Question 139591
There is a slight flaw in your terminology.  ALL 2nd degree trinomials can be expressed as the product of two factors, {{{x-r}}} and {{{x-s}}}.  The thing is, r and s aren't always integers or even rational numbers.  I suspect your instructor meant to say "If the polynomial is not factorable <i>over the integers (or rationals),</i> write prime."

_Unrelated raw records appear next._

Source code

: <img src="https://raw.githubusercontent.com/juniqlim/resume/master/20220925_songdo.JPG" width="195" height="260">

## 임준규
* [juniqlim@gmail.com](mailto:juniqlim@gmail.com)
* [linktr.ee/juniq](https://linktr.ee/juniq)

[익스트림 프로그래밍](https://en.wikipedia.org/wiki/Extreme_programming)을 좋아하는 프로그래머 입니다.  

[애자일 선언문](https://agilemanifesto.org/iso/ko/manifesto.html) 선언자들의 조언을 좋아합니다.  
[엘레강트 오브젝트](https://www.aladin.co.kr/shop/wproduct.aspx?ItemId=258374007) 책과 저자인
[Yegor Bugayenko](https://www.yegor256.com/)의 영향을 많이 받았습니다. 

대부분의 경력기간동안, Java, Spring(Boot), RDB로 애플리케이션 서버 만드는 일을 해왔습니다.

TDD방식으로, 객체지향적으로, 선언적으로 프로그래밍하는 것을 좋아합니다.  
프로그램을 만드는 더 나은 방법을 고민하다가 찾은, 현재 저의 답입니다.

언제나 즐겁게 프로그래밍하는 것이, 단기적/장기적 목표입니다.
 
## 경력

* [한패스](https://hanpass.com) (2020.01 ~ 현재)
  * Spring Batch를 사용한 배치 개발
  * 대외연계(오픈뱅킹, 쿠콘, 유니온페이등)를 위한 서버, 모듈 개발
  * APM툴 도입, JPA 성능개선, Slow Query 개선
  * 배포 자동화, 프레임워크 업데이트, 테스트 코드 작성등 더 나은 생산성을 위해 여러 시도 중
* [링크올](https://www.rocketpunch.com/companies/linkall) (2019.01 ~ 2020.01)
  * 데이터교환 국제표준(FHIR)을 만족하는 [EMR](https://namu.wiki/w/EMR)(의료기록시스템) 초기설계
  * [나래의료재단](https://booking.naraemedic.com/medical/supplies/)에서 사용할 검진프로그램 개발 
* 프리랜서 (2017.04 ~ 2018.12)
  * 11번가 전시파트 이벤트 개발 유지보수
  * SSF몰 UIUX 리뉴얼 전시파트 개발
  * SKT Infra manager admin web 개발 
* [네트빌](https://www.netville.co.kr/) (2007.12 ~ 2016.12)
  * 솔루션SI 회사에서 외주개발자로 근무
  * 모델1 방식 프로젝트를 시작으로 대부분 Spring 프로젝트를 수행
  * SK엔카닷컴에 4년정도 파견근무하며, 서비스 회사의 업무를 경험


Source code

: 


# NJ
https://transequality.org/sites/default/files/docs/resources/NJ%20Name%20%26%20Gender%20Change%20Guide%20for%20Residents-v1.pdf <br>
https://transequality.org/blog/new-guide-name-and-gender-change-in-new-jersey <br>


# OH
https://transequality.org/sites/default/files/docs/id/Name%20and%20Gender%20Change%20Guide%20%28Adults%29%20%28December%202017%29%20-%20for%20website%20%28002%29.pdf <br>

With this ungodly horror, {{{2(x-y)^2-9(x-y)z-5z^2}}}, recognize that the independent variable is {{{x-y}}}, so let's clean it up a bit by saying {{{u=x-y}}}.  That let's us rewrite the expression: {{{2u^2-9z*u-5z^2}}}.  Now we can see that the pattern {{{ax^2+bx+c}}} means that {{{a=2}}}, {{{b=-9z}}}, and {{{c=-5z^2}}}


Now we can use the fact that {{{r}}} and {{{s}}} are roots of {{{ax^2+by+c=0}}} if and only if {{{x-r}}} and {{{x-s}}} are factors of {{{ax^2+by+c}}}.


So let's find the roots of {{{2u^2-9z*u-5z^2=0}}} using the quadratic formula:
{{{u = (-b +- sqrt( b^2-4*a*c ))/(2*a) }}}


{{{u = (-(-9z)+- sqrt( (-9z)^2-4*2*(-5z^2) ))/(2*2) }}}


{{{u = (9z+- sqrt( 81z^2+40z^2 ))/(4) }}}


{{{u = (9z+- sqrt(121z^2 ))/(4) }}}


{{{u = (9z+11z)/(4) }}} or {{{u = (9z-11z)/(4) }}}


{{{u = (20z)/(4) }}} or {{{u = (-2z)/(4) }}}


{{{u = 5z }}} or {{{u = -z/2 }}}


That means that either {{{u-5z=0}}} or {{{u + z/2 =0}}} (which is equivalent to {{{2u+z=0}}}.


Hence our factors so far are {{{(u-5z)(2u+z)=0}}}, but remember that {{{u=x-y}}}, so:


{{{((x-y)-5z)(2(x-y)+z)}}} are your two factors.